■ Exercise description
Leaving the pictures aside, repeat the entries exactly.

■ Supplied information
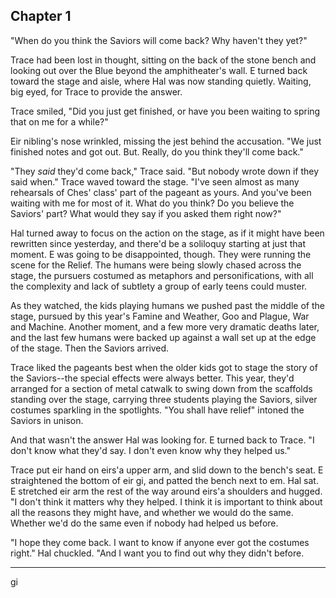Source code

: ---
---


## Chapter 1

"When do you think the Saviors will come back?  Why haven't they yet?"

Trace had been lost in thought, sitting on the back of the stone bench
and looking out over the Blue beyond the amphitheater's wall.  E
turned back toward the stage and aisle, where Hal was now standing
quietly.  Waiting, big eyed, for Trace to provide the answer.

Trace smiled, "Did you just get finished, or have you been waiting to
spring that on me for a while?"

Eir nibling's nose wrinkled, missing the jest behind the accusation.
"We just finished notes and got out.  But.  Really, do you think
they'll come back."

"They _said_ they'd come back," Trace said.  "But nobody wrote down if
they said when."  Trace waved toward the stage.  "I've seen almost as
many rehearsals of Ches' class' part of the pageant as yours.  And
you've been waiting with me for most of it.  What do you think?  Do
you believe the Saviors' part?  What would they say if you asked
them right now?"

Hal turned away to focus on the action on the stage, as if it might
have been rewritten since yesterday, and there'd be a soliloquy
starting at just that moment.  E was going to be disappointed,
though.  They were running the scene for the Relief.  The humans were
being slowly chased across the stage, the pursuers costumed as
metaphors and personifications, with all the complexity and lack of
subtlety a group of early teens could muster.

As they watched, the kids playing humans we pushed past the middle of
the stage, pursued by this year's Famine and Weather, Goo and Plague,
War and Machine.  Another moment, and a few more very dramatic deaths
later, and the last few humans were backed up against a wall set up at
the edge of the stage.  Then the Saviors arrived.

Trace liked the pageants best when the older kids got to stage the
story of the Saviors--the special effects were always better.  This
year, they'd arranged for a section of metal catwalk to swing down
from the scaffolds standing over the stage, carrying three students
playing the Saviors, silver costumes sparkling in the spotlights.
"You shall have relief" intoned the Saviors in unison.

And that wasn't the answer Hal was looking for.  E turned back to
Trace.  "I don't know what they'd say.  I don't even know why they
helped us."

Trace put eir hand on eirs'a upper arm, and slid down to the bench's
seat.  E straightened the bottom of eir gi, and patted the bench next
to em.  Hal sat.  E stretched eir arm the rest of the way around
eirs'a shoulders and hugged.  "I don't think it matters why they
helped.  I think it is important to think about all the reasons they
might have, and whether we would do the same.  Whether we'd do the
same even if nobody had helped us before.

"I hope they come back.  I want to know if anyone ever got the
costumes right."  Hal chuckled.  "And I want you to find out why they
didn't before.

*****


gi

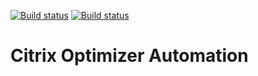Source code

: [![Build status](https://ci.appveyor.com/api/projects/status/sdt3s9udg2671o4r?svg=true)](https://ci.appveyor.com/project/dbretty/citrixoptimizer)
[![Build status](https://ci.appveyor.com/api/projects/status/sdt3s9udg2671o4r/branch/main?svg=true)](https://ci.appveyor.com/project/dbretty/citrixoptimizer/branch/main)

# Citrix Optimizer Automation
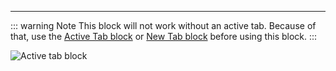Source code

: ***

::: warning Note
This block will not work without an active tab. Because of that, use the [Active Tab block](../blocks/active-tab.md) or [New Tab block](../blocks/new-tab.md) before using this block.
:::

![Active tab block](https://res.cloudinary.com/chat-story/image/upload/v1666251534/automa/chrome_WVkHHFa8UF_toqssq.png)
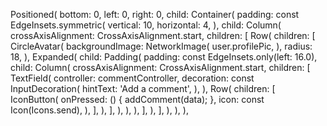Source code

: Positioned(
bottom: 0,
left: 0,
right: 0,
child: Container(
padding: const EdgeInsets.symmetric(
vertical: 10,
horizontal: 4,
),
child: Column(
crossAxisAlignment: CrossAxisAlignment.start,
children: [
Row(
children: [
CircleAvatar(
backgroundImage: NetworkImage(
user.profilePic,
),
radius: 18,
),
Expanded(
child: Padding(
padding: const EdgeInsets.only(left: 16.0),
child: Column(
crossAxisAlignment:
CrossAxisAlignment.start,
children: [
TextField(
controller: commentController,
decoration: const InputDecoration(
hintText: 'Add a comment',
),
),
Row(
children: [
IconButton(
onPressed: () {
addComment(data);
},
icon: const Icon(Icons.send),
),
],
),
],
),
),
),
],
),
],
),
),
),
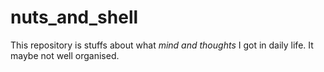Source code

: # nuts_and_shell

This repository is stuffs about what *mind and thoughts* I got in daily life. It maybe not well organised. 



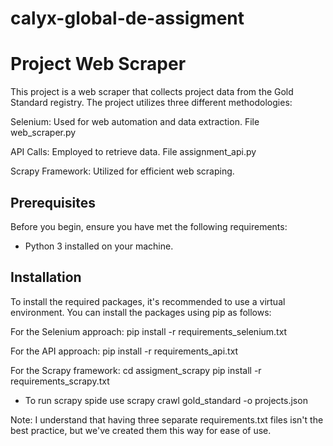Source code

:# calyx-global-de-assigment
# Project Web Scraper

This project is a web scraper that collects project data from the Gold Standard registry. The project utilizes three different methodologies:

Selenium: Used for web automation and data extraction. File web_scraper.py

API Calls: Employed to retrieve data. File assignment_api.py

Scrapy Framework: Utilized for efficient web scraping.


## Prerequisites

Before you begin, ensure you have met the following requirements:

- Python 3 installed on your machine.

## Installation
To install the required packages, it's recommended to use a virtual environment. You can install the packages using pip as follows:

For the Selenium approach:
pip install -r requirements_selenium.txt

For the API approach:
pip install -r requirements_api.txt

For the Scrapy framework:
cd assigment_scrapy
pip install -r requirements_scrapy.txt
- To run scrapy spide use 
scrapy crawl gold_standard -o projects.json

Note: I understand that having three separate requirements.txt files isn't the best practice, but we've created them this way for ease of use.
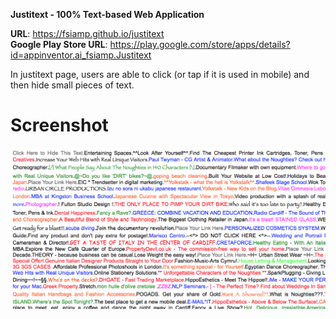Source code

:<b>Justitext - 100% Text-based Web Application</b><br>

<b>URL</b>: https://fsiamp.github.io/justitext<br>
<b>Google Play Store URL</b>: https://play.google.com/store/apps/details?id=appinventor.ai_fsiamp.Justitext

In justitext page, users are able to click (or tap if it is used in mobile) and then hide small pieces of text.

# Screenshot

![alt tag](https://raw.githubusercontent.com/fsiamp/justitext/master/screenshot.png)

■ Exercise output
Source code

: ---
---


## Chapter 1

"When do you think the Saviors will come back?  Why haven't they yet?"

Trace had been lost in thought, sitting on the back of the stone bench
and looking out over the Blue beyond the amphitheater's wall.  E
turned back toward the stage and aisle, where Hal was now standing
quietly.  Waiting, big eyed, for Trace to provide the answer.

Trace smiled, "Did you just get finished, or have you been waiting to
spring that on me for a while?"

Eir nibling's nose wrinkled, missing the jest behind the accusation.
"We just finished notes and got out.  But.  Really, do you think
they'll come back."

"They _said_ they'd come back," Trace said.  "But nobody wrote down if
they said when."  Trace waved toward the stage.  "I've seen almost as
many rehearsals of Ches' class' part of the pageant as yours.  And
you've been waiting with me for most of it.  What do you think?  Do
you believe the Saviors' part?  What would they say if you asked
them right now?"

Hal turned away to focus on the action on the stage, as if it might
have been rewritten since yesterday, and there'd be a soliloquy
starting at just that moment.  E was going to be disappointed,
though.  They were running the scene for the Relief.  The humans were
being slowly chased across the stage, the pursuers costumed as
metaphors and personifications, with all the complexity and lack of
subtlety a group of early teens could muster.

As they watched, the kids playing humans we pushed past the middle of
the stage, pursued by this year's Famine and Weather, Goo and Plague,
War and Machine.  Another moment, and a few more very dramatic deaths
later, and the last few humans were backed up against a wall set up at
the edge of the stage.  Then the Saviors arrived.

Trace liked the pageants best when the older kids got to stage the
story of the Saviors--the special effects were always better.  This
year, they'd arranged for a section of metal catwalk to swing down
from the scaffolds standing over the stage, carrying three students
playing the Saviors, silver costumes sparkling in the spotlights.
"You shall have relief" intoned the Saviors in unison.

And that wasn't the answer Hal was looking for.  E turned back to
Trace.  "I don't know what they'd say.  I don't even know why they
helped us."

Trace put eir hand on eirs'a upper arm, and slid down to the bench's
seat.  E straightened the bottom of eir gi, and patted the bench next
to em.  Hal sat.  E stretched eir arm the rest of the way around
eirs'a shoulders and hugged.  "I don't think it matters why they
helped.  I think it is important to think about all the reasons they
might have, and whether we would do the same.  Whether we'd do the
same even if nobody had helped us before.

"I hope they come back.  I want to know if anyone ever got the
costumes right."  Hal chuckled.  "And I want you to find out why they
didn't before.

*****


gi

Source code

: [![Build status](https://ci.appveyor.com/api/projects/status/sdt3s9udg2671o4r?svg=true)](https://ci.appveyor.com/project/dbretty/citrixoptimizer)
[![Build status](https://ci.appveyor.com/api/projects/status/sdt3s9udg2671o4r/branch/main?svg=true)](https://ci.appveyor.com/project/dbretty/citrixoptimizer/branch/main)

# Citrix Optimizer Automation
Source code

: ***

::: warning Note
This block will not work without an active tab. Because of that, use the [Active Tab block](../blocks/active-tab.md) or [New Tab block](../blocks/new-tab.md) before using this block.
:::

![Active tab block](https://res.cloudinary.com/chat-story/image/upload/v1666251534/automa/chrome_WVkHHFa8UF_toqssq.png)
Source code

: Positioned(
bottom: 0,
left: 0,
right: 0,
child: Container(
padding: const EdgeInsets.symmetric(
vertical: 10,
horizontal: 4,
),
child: Column(
crossAxisAlignment: CrossAxisAlignment.start,
children: [
Row(
children: [
CircleAvatar(
backgroundImage: NetworkImage(
user.profilePic,
),
radius: 18,
),
Expanded(
child: Padding(
padding: const EdgeInsets.only(left: 16.0),
child: Column(
crossAxisAlignment:
CrossAxisAlignment.start,
children: [
TextField(
controller: commentController,
decoration: const InputDecoration(
hintText: 'Add a comment',
),
),
Row(
children: [
IconButton(
onPressed: () {
addComment(data);
},
icon: const Icon(Icons.send),
),
],
),
],
),
),
),
],
),
],
),
),
),
Source code

: # nuts_and_shell

This repository is stuffs about what *mind and thoughts* I got in daily life. It maybe not well organised. 



Source code

:# calyx-global-de-assigment
# Project Web Scraper

This project is a web scraper that collects project data from the Gold Standard registry. The project utilizes three different methodologies:

Selenium: Used for web automation and data extraction. File web_scraper.py

API Calls: Employed to retrieve data. File assignment_api.py

Scrapy Framework: Utilized for efficient web scraping.


## Prerequisites

Before you begin, ensure you have met the following requirements:

- Python 3 installed on your machine.

## Installation
To install the required packages, it's recommended to use a virtual environment. You can install the packages using pip as follows:

For the Selenium approach:
pip install -r requirements_selenium.txt

For the API approach:
pip install -r requirements_api.txt

For the Scrapy framework:
cd assigment_scrapy
pip install -r requirements_scrapy.txt
- To run scrapy spide use 
scrapy crawl gold_standard -o projects.json

Note: I understand that having three separate requirements.txt files isn't the best practice, but we've created them this way for ease of use.
Source code

:<b>Justitext - 100% Text-based Web Application</b><br>

<b>URL</b>: https://fsiamp.github.io/justitext<br>
<b>Google Play Store URL</b>: https://play.google.com/store/apps/details?id=appinventor.ai_fsiamp.Justitext

In justitext page, users are able to click (or tap if it is used in mobile) and then hide small pieces of text.

# Screenshot

![alt tag](https://raw.githubusercontent.com/fsiamp/justitext/master/screenshot.png)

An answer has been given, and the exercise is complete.